Se poi ci si chiede come è possibile che un secondo aiuto sia stato concesso nel 2004, se il primo era stato concesso nel 1997, e il primo doveva essere una tantum, si osserva che la Commissione riteneva allora che gli aiuti al salvataggio sfuggissero alla strettoia del principio una tantum.
Insomma, l’aiuto può creare uno squilibrio tra le imprese, danneggiando quelle sane, che si trovano a competere con quelle iniquamente sussidiate, nonché con quelle di altri Stati membri che rimangono ligi al principio di concorrenza.
In pratica, il problema è se l’aiuto concesso all’Alitalia danneggi AirOne o, ancora, British Airways.
Sul punto, si osservi che la concorrenza di cui parla la Commissione è cosa molto diversa da quella che siamo abituati a considerare ai fini antitrust[50].Il fatto che un’impresa possa non gradire l’azione di un suo concorrente, è la prova che la concorrenza funziona.
Dunque, ciò fa pensare che in questo caso, non di concorrenza nel senso di antitrust stiamo parlando ma di un qualcosa che si avvicina alla concorrenza sleale.
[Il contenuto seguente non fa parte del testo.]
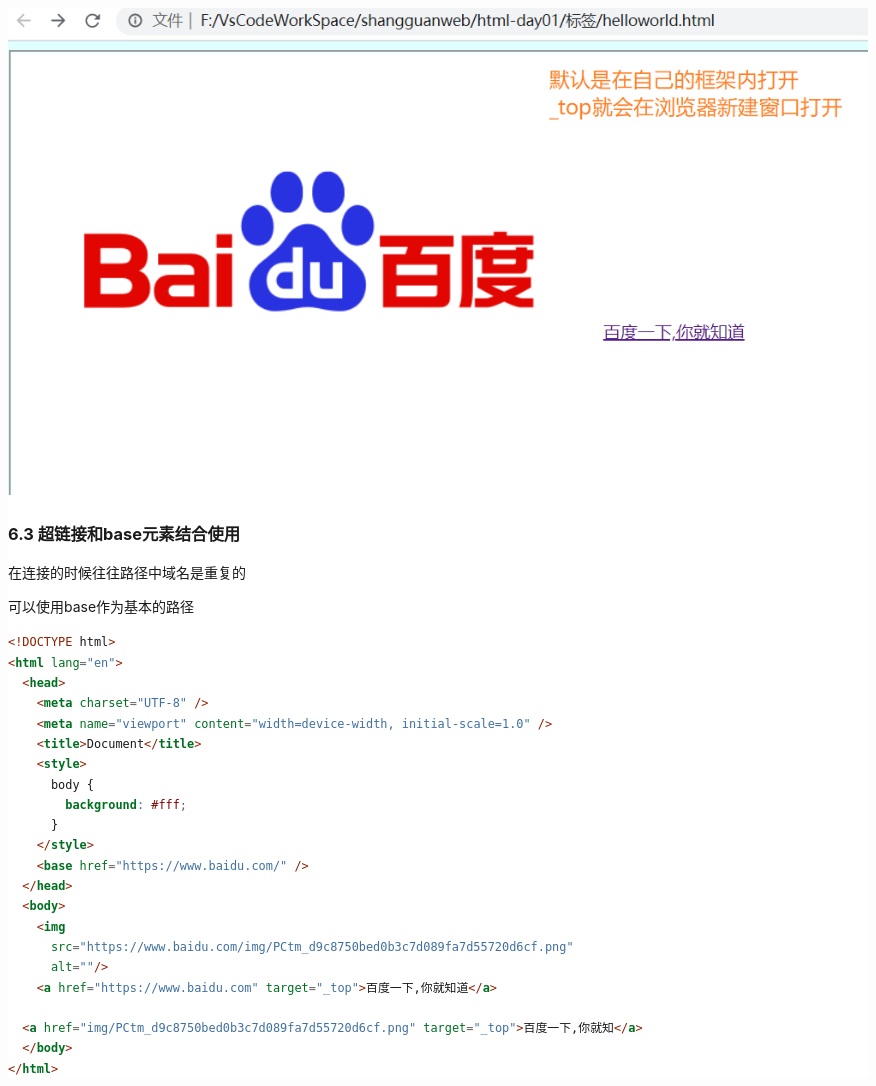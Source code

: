 ![image-20201013162423290](_media/image-20201013162423290.png)

### 6.3 超链接和base元素结合使用

在连接的时候往往路径中域名是重复的

可以使用base作为基本的路径

```html
<!DOCTYPE html>
<html lang="en">
  <head>
    <meta charset="UTF-8" />
    <meta name="viewport" content="width=device-width, initial-scale=1.0" />
    <title>Document</title>
    <style>
      body {
        background: #fff;
      }
    </style>
    <base href="https://www.baidu.com/" />
  </head>
  <body>
    <img
      src="https://www.baidu.com/img/PCtm_d9c8750bed0b3c7d089fa7d55720d6cf.png"
      alt=""/>
    <a href="https://www.baidu.com" target="_top">百度一下,你就知道</a>

  <a href="img/PCtm_d9c8750bed0b3c7d089fa7d55720d6cf.png" target="_top">百度一下,你就知</a>
  </body>
</html>

```

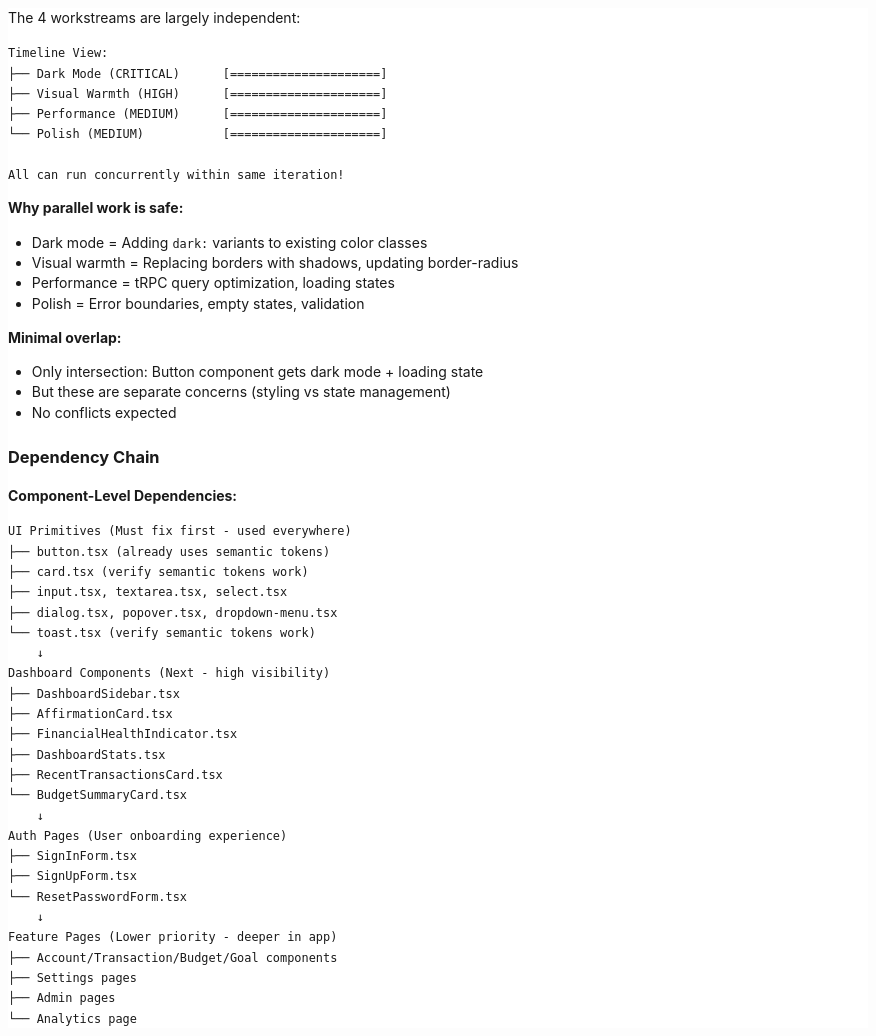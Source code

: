 The 4 workstreams are largely independent:

```
Timeline View:
├── Dark Mode (CRITICAL)      [=====================]
├── Visual Warmth (HIGH)      [=====================]
├── Performance (MEDIUM)      [=====================]
└── Polish (MEDIUM)           [=====================]

All can run concurrently within same iteration!
```

**Why parallel work is safe:**
- Dark mode = Adding `dark:` variants to existing color classes
- Visual warmth = Replacing borders with shadows, updating border-radius
- Performance = tRPC query optimization, loading states
- Polish = Error boundaries, empty states, validation

**Minimal overlap:**
- Only intersection: Button component gets dark mode + loading state
- But these are separate concerns (styling vs state management)
- No conflicts expected

### Dependency Chain

**Component-Level Dependencies:**

```
UI Primitives (Must fix first - used everywhere)
├── button.tsx (already uses semantic tokens)
├── card.tsx (verify semantic tokens work)
├── input.tsx, textarea.tsx, select.tsx
├── dialog.tsx, popover.tsx, dropdown-menu.tsx
└── toast.tsx (verify semantic tokens work)
    ↓
Dashboard Components (Next - high visibility)
├── DashboardSidebar.tsx
├── AffirmationCard.tsx
├── FinancialHealthIndicator.tsx
├── DashboardStats.tsx
├── RecentTransactionsCard.tsx
└── BudgetSummaryCard.tsx
    ↓
Auth Pages (User onboarding experience)
├── SignInForm.tsx
├── SignUpForm.tsx
└── ResetPasswordForm.tsx
    ↓
Feature Pages (Lower priority - deeper in app)
├── Account/Transaction/Budget/Goal components
├── Settings pages
├── Admin pages
└── Analytics page
```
L’impresa in difficoltà, che prende “illecitamente” prestiti dallo Stato, viola il “codice” del corretto imprenditore.
E lo Stato che sussidia la sua impresa non rispetta le regole imposte dalla Comunità, insomma in questo caso ci si chiede se effettivamente vi sia qui il problema di un intervento, potenzialmente distorsivo, dello Stato (mentre nella concorrenza sleale di regola si tratta di rapporti diretti tra imprenditori). Ma, per analizzare l’impatto sul mercato dell’intervento pubblico, la valutazione economica andrebbe portata, da una parte, al livello dell’identificazione dell’opportunità dell’intervento dello Stato, nonché, dall’altra, a quello dell’efficiente erogazione delle risorse; livello quest’ultimo macro (non micro, come per l’antitrust) economico.
Tecnicamente, dunque, tutta la materia poggia su basi teoriche estremamente sottili, nonché estremamente ambigue quanto alle loro conseguenze pratiche[51].
A queste perplessità di sistema altre se ne aggiungono nel caso concreto: i concorrenti “slealmente” toccati dall’azione di Alitalia sono di due tipi, quelli interni e quelli internazionali.
Tra i primi, AirOne, ad esempio, non appare colpita dall’impiego delle risorse pubbliche, tanto che in pochi anni ha guadagnato una posizione di mercato tutt’altro che biasimevole.
Per quanto concerne i secondi, Air France-KLM, British Airways i loro utili li conseguono sui mercati nazionali, ove hanno una posizione molto più forte di quella corrispondente di Alitalia, nonché sulle rotte intercontinentali, ove la posizione di Alitalia è di estrema debolezza.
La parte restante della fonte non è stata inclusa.